Centro de Vitória na mira
Piquet evita falar em “preferência” por determinada região da cidade. Mas, na coletiva de imprensa – assim como já fizera em conversa com a coluna em maio –, manifestou profunda simpatia pela ideia de levar a Câmara para o Centro de Vitória, até para contribuir com o processo de revalorização imobiliária do bairro. “O Centro é um local que me agrada”, confirmou o presidente.
“O servidor não precisa trabalhar de frente para o mar. Não tenho restrição, mas quero evitar lugares de alta especulação imobiliária.”
Contrato de manutenção predial
Enquanto toma as providências técnicas visando à mudança, a direção da Câmara está executando um contrato de manutenção nos três prédios da sede atual.
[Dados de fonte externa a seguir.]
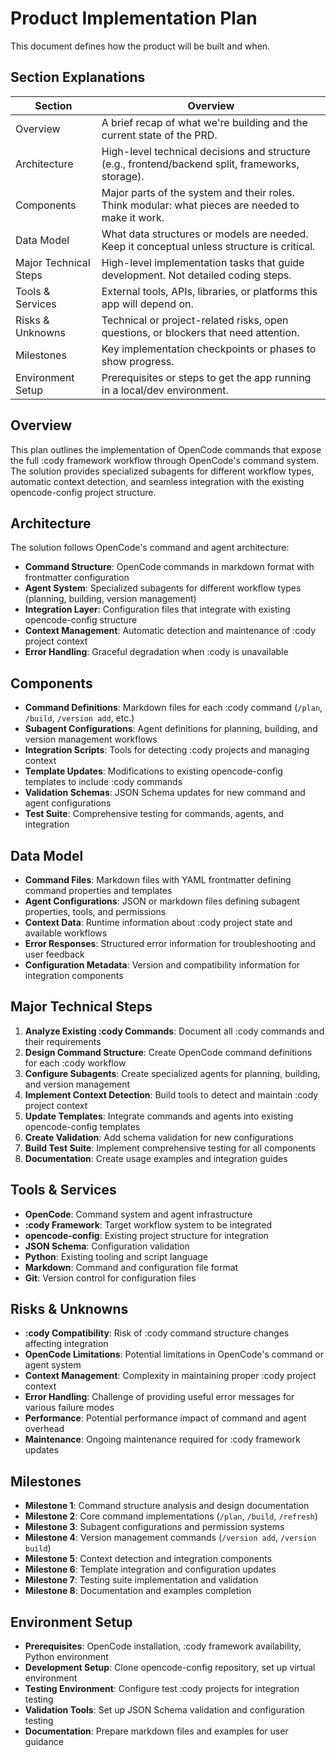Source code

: # Product Implementation Plan
This document defines how the product will be built and when.

## Section Explanations
| Section                  | Overview |
|--------------------------|--------------------------|
| Overview                 | A brief recap of what we're building and the current state of the PRD. |
| Architecture             | High-level technical decisions and structure (e.g., frontend/backend split, frameworks, storage). |
| Components               | Major parts of the system and their roles. Think modular: what pieces are needed to make it work. |
| Data Model               | What data structures or models are needed. Keep it conceptual unless structure is critical. |
| Major Technical Steps    | High-level implementation tasks that guide development. Not detailed coding steps. |
| Tools & Services         | External tools, APIs, libraries, or platforms this app will depend on. |
| Risks & Unknowns         | Technical or project-related risks, open questions, or blockers that need attention. |
| Milestones    | Key implementation checkpoints or phases to show progress. |
| Environment Setup | Prerequisites or steps to get the app running in a local/dev environment. |

## Overview
This plan outlines the implementation of OpenCode commands that expose the full :cody framework workflow through OpenCode's command system. The solution provides specialized subagents for different workflow types, automatic context detection, and seamless integration with the existing opencode-config project structure.

## Architecture
The solution follows OpenCode's command and agent architecture:
- **Command Structure**: OpenCode commands in markdown format with frontmatter configuration
- **Agent System**: Specialized subagents for different workflow types (planning, building, version management)
- **Integration Layer**: Configuration files that integrate with existing opencode-config structure
- **Context Management**: Automatic detection and maintenance of :cody project context
- **Error Handling**: Graceful degradation when :cody is unavailable

## Components
- **Command Definitions**: Markdown files for each :cody command (`/plan`, `/build`, `/version add`, etc.)
- **Subagent Configurations**: Agent definitions for planning, building, and version management workflows
- **Integration Scripts**: Tools for detecting :cody projects and managing context
- **Template Updates**: Modifications to existing opencode-config templates to include :cody commands
- **Validation Schemas**: JSON Schema updates for new command and agent configurations
- **Test Suite**: Comprehensive testing for commands, agents, and integration

## Data Model
- **Command Files**: Markdown files with YAML frontmatter defining command properties and templates
- **Agent Configurations**: JSON or markdown files defining subagent properties, tools, and permissions
- **Context Data**: Runtime information about :cody project state and available workflows
- **Error Responses**: Structured error information for troubleshooting and user feedback
- **Configuration Metadata**: Version and compatibility information for integration components

## Major Technical Steps
1. **Analyze Existing :cody Commands**: Document all :cody commands and their requirements
2. **Design Command Structure**: Create OpenCode command definitions for each :cody workflow
3. **Configure Subagents**: Create specialized agents for planning, building, and version management
4. **Implement Context Detection**: Build tools to detect and maintain :cody project context
5. **Update Templates**: Integrate commands and agents into existing opencode-config templates
6. **Create Validation**: Add schema validation for new configurations
7. **Build Test Suite**: Implement comprehensive testing for all components
8. **Documentation**: Create usage examples and integration guides

## Tools & Services
- **OpenCode**: Command system and agent infrastructure
- **:cody Framework**: Target workflow system to be integrated
- **opencode-config**: Existing project structure for integration
- **JSON Schema**: Configuration validation
- **Python**: Existing tooling and script language
- **Markdown**: Command and configuration file format
- **Git**: Version control for configuration files

## Risks & Unknowns
- **:cody Compatibility**: Risk of :cody command structure changes affecting integration
- **OpenCode Limitations**: Potential limitations in OpenCode's command or agent system
- **Context Management**: Complexity in maintaining proper :cody project context
- **Error Handling**: Challenge of providing useful error messages for various failure modes
- **Performance**: Potential performance impact of command and agent overhead
- **Maintenance**: Ongoing maintenance required for :cody framework updates

## Milestones
- **Milestone 1**: Command structure analysis and design documentation
- **Milestone 2**: Core command implementations (`/plan`, `/build`, `/refresh`)
- **Milestone 3**: Subagent configurations and permission systems
- **Milestone 4**: Version management commands (`/version add`, `/version build`)
- **Milestone 5**: Context detection and integration components
- **Milestone 6**: Template integration and configuration updates
- **Milestone 7**: Testing suite implementation and validation
- **Milestone 8**: Documentation and examples completion

## Environment Setup
- **Prerequisites**: OpenCode installation, :cody framework availability, Python environment
- **Development Setup**: Clone opencode-config repository, set up virtual environment
- **Testing Environment**: Configure test :cody projects for integration testing
- **Validation Tools**: Set up JSON Schema validation and configuration testing
- **Documentation**: Prepare markdown files and examples for user guidance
Firmado por meio de adesão a ata de registro de preços logo após o laudo do CREA, em maio, o contrato custa R$ 800 mil, pagos com recursos do orçamento da Câmara no atual exercício.
“Esse contrato visa suprir as necessidades emergenciais e mais críticas, ainda mais quando se trata de questões de segurança”, explica Piquet. Mas as reformas, reitera, não serão suficientes para que a Câmara continue funcionando ali.
O destino da atual sede
A intenção do presidente, na verdade, em diálogo com o prefeito Lorenzo Pazolini (Republicanos), é, após a mudança para a futura sede, entregar os três prédios da sede atual para uso da Prefeitura.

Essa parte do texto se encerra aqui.